Yamada Monogatari: Demon Hunter by Richard Parks is a swashbuckling set of noir short stories set in mediaeval Japan, where demons, ghosts, and spirits of all kinds bring barely fathomable mysteries to the down-and-out detective, Yamada no Goji.

Yamada Monogatari - Demon Hunter

In essence: Yamada Monogatari: Demon Hunter

Yamada-san is officially a lord of the imperial court, but he has long abandoned his high-born life, and lives as an almost-alcoholic, making money by dint of being one of the most effective demon hunters in the land.

Yamada’s Japan is a place where ghosts and demons are seen by all. One where animism, Buddhism, Chinese magic, and honourable and dishonourable men and women join together to fight and sometimes collude with beings on the other side. Demons and ogres are in fact so prevalent that they sometimes present tangible and vile problems for the population.

Partly because of Yamada’s royal connections, and partly because of his prowess at despatching demons, he’s called to many bizarre situations that ruling lords and ladies find themselves in, and this lends itself to lots of sword fights, a great introduction to historical Japanese culture, and some staggeringly deductive thinking. A good story all round.

Something I noticed (slight-spoiler alert)

After the fourth story, it struck me that females were always at the core of any situation. The idea that women are both the victims and the perpetrators of evil has been going since Eve listened to the serpent and ate the apple. As a reader I don’t tend to condone it.

However, Yamada Monogatari avoids the stereotype with a clear run. Every situation turned out to be justifiable in some way and the justification was always clarified or deduced by the end of the story, and Yamada often risks his own life to work it out, just because that’s the right thing to do.

Instead of showing women to be weak, convinced by evil, or inherently evil themselves, it portrayed them as strong and steely, prepared to sacrifice themselves for their children, capable of love and of trust.
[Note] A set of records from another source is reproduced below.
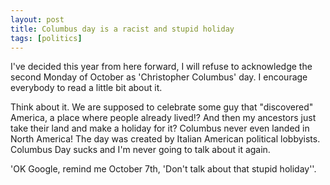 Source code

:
 ```yaml
---
layout: post
title: Columbus day is a racist and stupid holiday
tags: [politics]
---
```


I've decided this year from here forward, I will refuse to acknowledge the second Monday of October as 'Christopher Columbus' day. I encourage everybody to read a little bit about it.

Think about it. We are supposed to celebrate some guy that "discovered" America, a place where people already lived!? And then my ancestors just take their land and make a holiday for it? Columbus never even landed in North America! The day was created by Italian American political lobbyists. Columbus Day sucks and I'm never going to talk about it again.

'OK Google, remind me October 7th, 'Don't talk about that stupid holiday''.
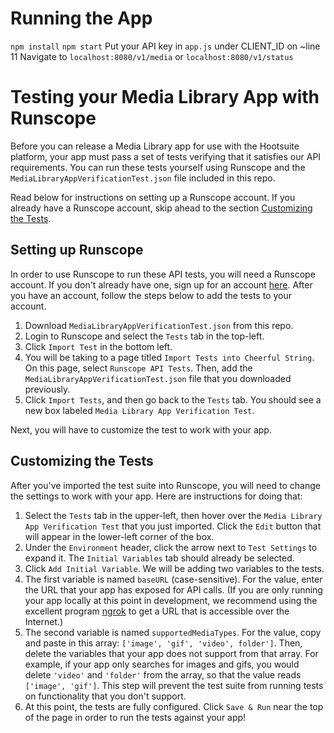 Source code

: # Running the App
`npm install`
`npm start`
Put your API key in ```app.js``` under CLIENT_ID on ~line 11
Navigate to `localhost:8080/v1/media` or `localhost:8080/v1/status`

# Testing your Media Library App with Runscope

Before you can release a Media Library app for use with the Hootsuite platform, your app must pass a set of tests verifying
that it satisfies our API requirements. You can run these tests yourself using Runscope and the `MediaLibraryAppVerificationTest.json`
file included in this repo.

Read below for instructions on setting up a Runscope account. If you already have a Runscope account, skip ahead to the
section [Customizing the Tests](#customizing-the-tests).

## Setting up Runscope

In order to use Runscope to run these API tests, you will need a Runscope account. If you don't already have one, sign up
for an account [here](https://www.runscope.com). After you have an account, follow the steps below to add the tests to your
account.

1. Download `MediaLibraryAppVerificationTest.json` from this repo.
2. Login to Runscope and select the `Tests` tab in the top-left.
3. Click `Import Test` in the bottom left.
4. You will be taking to a page titled `Import Tests into Cheerful String`. On this page, select `Runscope API Tests`. Then,
add the `MediaLibraryAppVerificationTest.json` file that you downloaded previously.
5. Click `Import Tests`, and then go back to the `Tests` tab. You should see a new box labeled `Media Library App Verification
Test`.

Next, you will have to customize the test to work with your app.

## Customizing the Tests

After you've imported the test suite into Runscope, you will need to change the settings to work with your app. Here are instructions
for doing that:

1. Select the `Tests` tab in the upper-left, then hover over the `Media Library App Verification Test` that you just imported.
Click the `Edit` button that will appear in the lower-left corner of the box.
2. Under the `Environment` header, click the arrow next to `Test Settings` to expand it. The `Initial Variables` tab should
already be selected.
3. Click `Add Initial Variable`. We will be adding two variables to the tests.
4. The first variable is named `baseURL` (case-sensitive). For the value, enter the URL that your app has exposed for API calls.
(If you are only running your app locally at this point in development, we recommend using the excellent program [ngrok](https://ngrok.com/)
to get a URL that is accessible over the Internet.)
5. The second variable is named `supportedMediaTypes`. For the value, copy and paste in this array: `['image', 'gif', 'video', folder']`.
Then, delete the variables that your app does not support from that array. For example, if your app only searches for images
and gifs, you would delete `'video'` and `'folder'` from the array, so that the value reads `['image', 'gif']`. This step
will prevent the test suite from running tests on functionality that you don't support.
6. At this point, the tests are fully configured. Click `Save & Run` near the top of the page in order to run the tests
against your app! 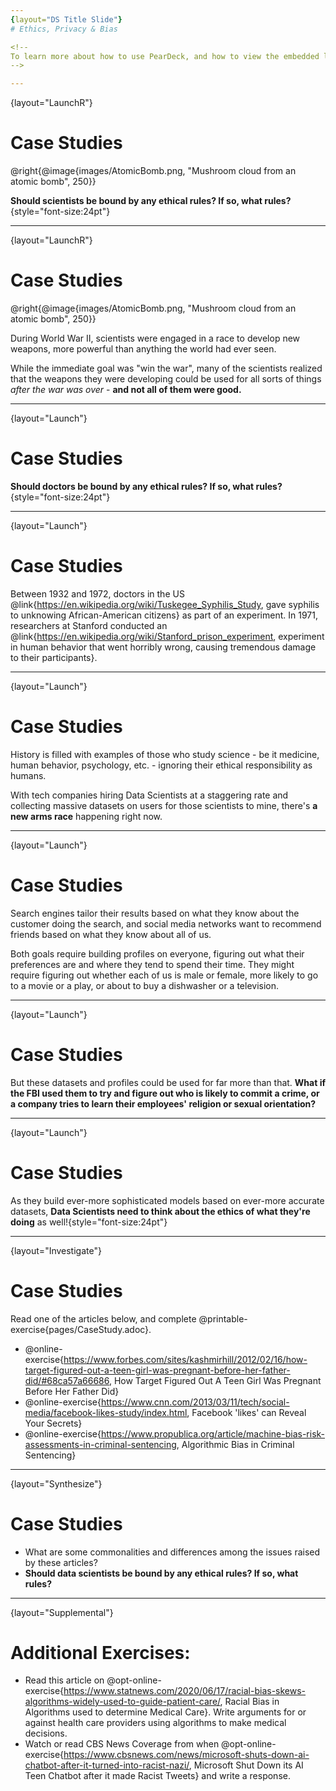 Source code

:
 ```yaml
---
{layout="DS Title Slide"}
# Ethics, Privacy & Bias

<!--
To learn more about how to use PearDeck, and how to view the embedded links on these slides without going into present mode visit https://help.peardeck.com/en
-->

---
```

{layout="LaunchR"}
# Case Studies

@right{@image{images/AtomicBomb.png, "Mushroom cloud from an atomic bomb", 250}}

**Should scientists be bound by any ethical rules? If so, what rules?**{style="font-size:24pt"}


---
{layout="LaunchR"}
# Case Studies

@right{@image{images/AtomicBomb.png, "Mushroom cloud from an atomic bomb", 250}}

During World War II, scientists were engaged in a race to develop new weapons, more powerful than anything the world had ever seen. 

While the immediate goal was "win the war", many of the scientists realized that the weapons they were developing could be used for all sorts of things _after the war was over_ - **and not all of them were good.**

<!--

-->
---
{layout="Launch"}
# Case Studies

**Should doctors be bound by any ethical rules? If so, what rules?**{style="font-size:24pt"}

---
{layout="Launch"}
# Case Studies

Between 1932 and 1972, doctors in the US @link{https://en.wikipedia.org/wiki/Tuskegee_Syphilis_Study, gave syphilis to unknowing African-American citizens} as part of an experiment. In 1971, researchers at Stanford conducted an @link{https://en.wikipedia.org/wiki/Stanford_prison_experiment, experiment in human behavior that went horribly wrong, causing tremendous damage to their participants}.

---
{layout="Launch"}
# Case Studies

History is filled with examples of those who study science - be it medicine, human behavior, psychology, etc. - ignoring their ethical responsibility as humans.

With tech companies hiring Data Scientists at a staggering rate and collecting massive datasets on users for those scientists to mine, there's **a new arms race** happening right now.

---
{layout="Launch"}
# Case Studies

Search engines tailor their results based on what they know about the customer doing the search, and social media networks want to recommend friends based on what they know about all of us.

Both goals require building profiles on everyone, figuring out what their preferences are and where they tend to spend their time. They might require figuring out whether each of us is male or female, more likely to go to a movie or a play, or about to buy a dishwasher or a television.

<!--

-->

---
{layout="Launch"}
# Case Studies

But these datasets and profiles could be used for far more than that. **What if the FBI used them to try and figure out who is likely to commit a crime, or a company tries to learn their employees' religion or sexual orientation?**

---
{layout="Launch"}
# Case Studies

As they build ever-more sophisticated models based on ever-more accurate datasets, **Data Scientists need to think about the ethics of what they're doing** as well!{style="font-size:24pt"}

<!--

-->
---
{layout="Investigate"}
# Case Studies

Read one of the articles below, and complete @printable-exercise{pages/CaseStudy.adoc}.

- @online-exercise{https://www.forbes.com/sites/kashmirhill/2012/02/16/how-target-figured-out-a-teen-girl-was-pregnant-before-her-father-did/#68ca57a66686, How Target Figured Out A Teen Girl Was Pregnant Before Her Father Did}
- @online-exercise{https://www.cnn.com/2013/03/11/tech/social-media/facebook-likes-study/index.html, Facebook 'likes' can Reveal Your Secrets}
- @online-exercise{https://www.propublica.org/article/machine-bias-risk-assessments-in-criminal-sentencing, Algorithmic Bias in Criminal Sentencing}

<!--
Divide the class into groups of 3-4, and assign each group a different case study. After they complete the worksheet, have each group choose one person to share back with the class.
-->
---
{layout="Synthesize"}
# Case Studies

- What are some commonalities and differences among the issues raised by these articles?
- **Should data scientists be bound by any ethical rules? If so, what rules?**

<!--
Give students time to discuss and share back. Encourage students to share back differing views on the articles.

-->
---
{layout="Supplemental"}
# Additional Exercises:
- Read this article on @opt-online-exercise{https://www.statnews.com/2020/06/17/racial-bias-skews-algorithms-widely-used-to-guide-patient-care/, Racial Bias in Algorithms used to determine Medical Care}. Write arguments for or against health care providers using algorithms to make medical decisions.
- Watch or read CBS News Coverage from when @opt-online-exercise{https://www.cbsnews.com/news/microsoft-shuts-down-ai-chatbot-after-it-turned-into-racist-nazi/, Microsoft Shut Down its AI Teen Chatbot after it made Racist Tweets} and write a response.
<!--

-->
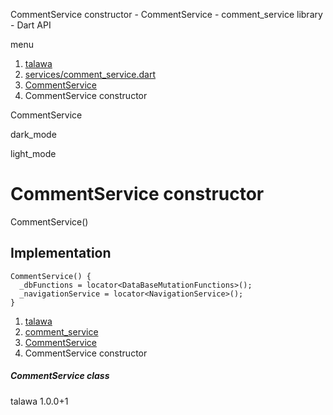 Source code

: 




CommentService constructor - CommentService - comment\_service library - Dart API







menu

1. [talawa](../../index.html)
2. [services/comment\_service.dart](../../file-___home_harshil_Desktop_open-source_palisadoes_talawa_lib_services_comment_service/)
3. [CommentService](../../file-___home_harshil_Desktop_open-source_palisadoes_talawa_lib_services_comment_service/CommentService-class.html)
4. CommentService constructor

CommentService


dark\_mode

light\_mode




# CommentService constructor


CommentService()

## Implementation

```
CommentService() {
  _dbFunctions = locator<DataBaseMutationFunctions>();
  _navigationService = locator<NavigationService>();
}
```

 


1. [talawa](../../index.html)
2. [comment\_service](../../file-___home_harshil_Desktop_open-source_palisadoes_talawa_lib_services_comment_service/)
3. [CommentService](../../file-___home_harshil_Desktop_open-source_palisadoes_talawa_lib_services_comment_service/CommentService-class.html)
4. CommentService constructor

##### CommentService class





talawa
1.0.0+1






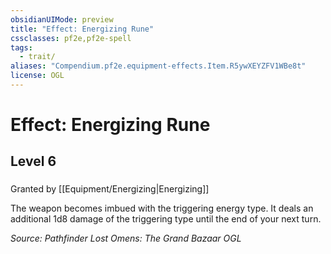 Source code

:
 ```yaml
---
obsidianUIMode: preview
title: "Effect: Energizing Rune"
cssclasses: pf2e,pf2e-spell
tags:
  - trait/
aliases: "Compendium.pf2e.equipment-effects.Item.R5ywXEYZFV1WBe8t"
license: OGL
---
```

# Effect: Energizing Rune
## Level 6
### 






Granted by [[Equipment/Energizing|Energizing]]

The weapon becomes imbued with the triggering energy type. It deals an additional 1d8 damage of the triggering type until the end of your next turn.

*Source: Pathfinder Lost Omens: The Grand Bazaar*
*OGL* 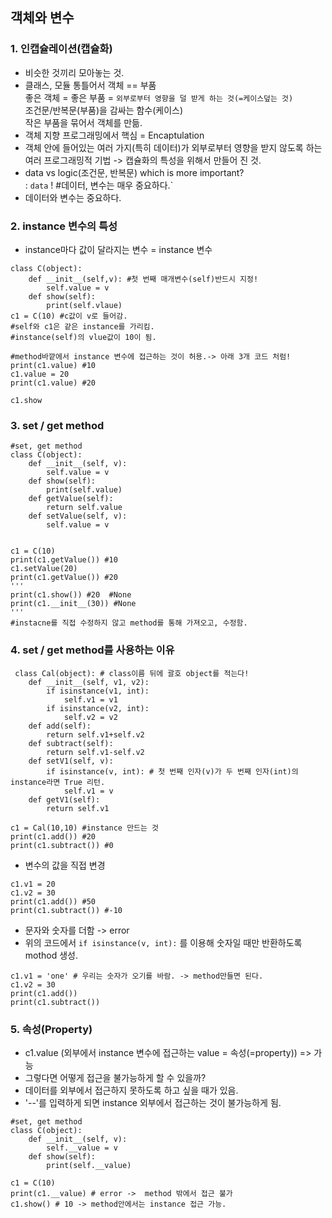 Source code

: ## 객체와 변수
### 1. 인캡슐레이션(캡슐화) <br>
+ 비슷한 것끼리 모아놓는 것. 
+ 클래스, 모듈 통틀어서
객체 == 부품 <br>
좋은 객체 = 좋은 부품 = `외부로부터 영향을 덜 받게 하는 것(=케이스덮는 것)` <br>
조건문/반복문(부품)을 감싸는 함수(케이스) <br>
작은 부품을 묶어서 객체를 만듦. <br>
+ 객체 지향 프로그래밍에서 핵심 = Encaptulation <br>
+ 객체 안에 들어있는 여러 가지(특히 데이터)가 외부로부터 영향을 받지 않도록 하는 여러 프로그래밍적 기법 -> 캡슐화의 특성을 위해서 만들어 진 것. <br>
+ data vs logic(조건문, 반복문) which is more important? <br>
: `data` ! #데이터, 변수는 매우 중요하다.` <br>
+ 데이터와 변수는 중요하다.

### 2. instance 변수의 특성
+ instance마다 값이 달라지는 변수 = instance 변수
```
class C(object):
    def __init__(self,v): #첫 번째 매개변수(self)반드시 지정!
        self.value = v
    def show(self):
        print(self.vlaue)
c1 = C(10) #c값이 v로 들어감.
#self와 c1은 같은 instance를 가리킴.
#instance(self)의 vlue값이 10이 됨.

#method바깥에서 instance 변수에 접근하는 것이 허용.-> 아래 3개 코드 처럼!
print(c1.value) #10
c1.value = 20
print(c1.value) #20

c1.show
```

### 3. set / get method
```
#set, get method
class C(object):
    def __init__(self, v):
        self.value = v
    def show(self):
        print(self.value)
    def getValue(self):
        return self.value
    def setValue(self, v):
        self.value = v


c1 = C(10)
print(c1.getValue()) #10
c1.setValue(20)
print(c1.getValue()) #20
'''
print(c1.show()) #20  #None
print(c1.__init__(30)) #None
'''
#instacne를 직접 수정하지 않고 method를 통해 가져오고, 수정함.
```

### 4. set / get method를 사용하는 이유
```
 class Cal(object): # class이름 뒤에 괄호 object를 적는다!
    def __init__(self, v1, v2):
        if isinstance(v1, int):
            self.v1 = v1
        if isinstance(v2, int):
            self.v2 = v2
    def add(self):
        return self.v1+self.v2
    def subtract(self):
        return self.v1-self.v2
    def setV1(self, v):
        if isinstance(v, int): # 첫 번째 인자(v)가 두 번째 인자(int)의 instance라면 True 리턴.
            self.v1 = v
    def getV1(self):
        return self.v1

c1 = Cal(10,10) #instance 만드는 것
print(c1.add()) #20
print(c1.subtract()) #0
```
+ 변수의 값을 직접 변경
```
c1.v1 = 20
c1.v2 = 30
print(c1.add()) #50
print(c1.subtract()) #-10
```
+ 문자와 숫자를 더함 -> error
+ 위의 코드에서 `if isinstance(v, int):` 를 이용해 숫자일 때만 반환하도록 mothod 생성.
```
c1.v1 = 'one' # 우리는 숫자가 오기를 바람. -> method만들면 된다.
c1.v2 = 30
print(c1.add())
print(c1.subtract())
```
### 5. 속성(Property)
+ c1.value (외부에서 instance 변수에 접근하는 value = 속성(=property)) => 가능
+ 그렇다면 어떻게 접근을 불가능하게 할 수 있을까?
+ 데이터를 외부에서 접근하지 못하도록 하고 싶을 때가 있음.
+ '--'를 입력하게 되면 instance 외부에서 접근하는 것이 불가능하게 됨.
```
#set, get method
class C(object):
    def __init__(self, v):
        self.__value = v
    def show(self):
        print(self.__value)

c1 = C(10)
print(c1.__value) # error ->  method 밖에서 접근 불가
c1.show() # 10 -> method안에서는 instance 접근 가능.
```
Yamada’s faith in their integrity means that he trusts their choices were made with the best of intentions and usually for very strong, honourable reasons.

Will you like it?

Although the book is effectively an anthology of short stories, each one completed, with all its laces tied, it also contains a bigger tale that is skilfully weaved across them all. Parks intertwines the wider picture and the separate tales so that they can’t exist without each other, but it’s an easy read that can be picked up quickly, so if you don’t have much joined-up time for reading, you can still catch a whole story on the commute.

It’s exciting, bloody, and filled with honour and good manners. Yamada-san is a just man, and has the deduction skills of Sherlock Holmes.

I can’t imagine why anyone would not like it.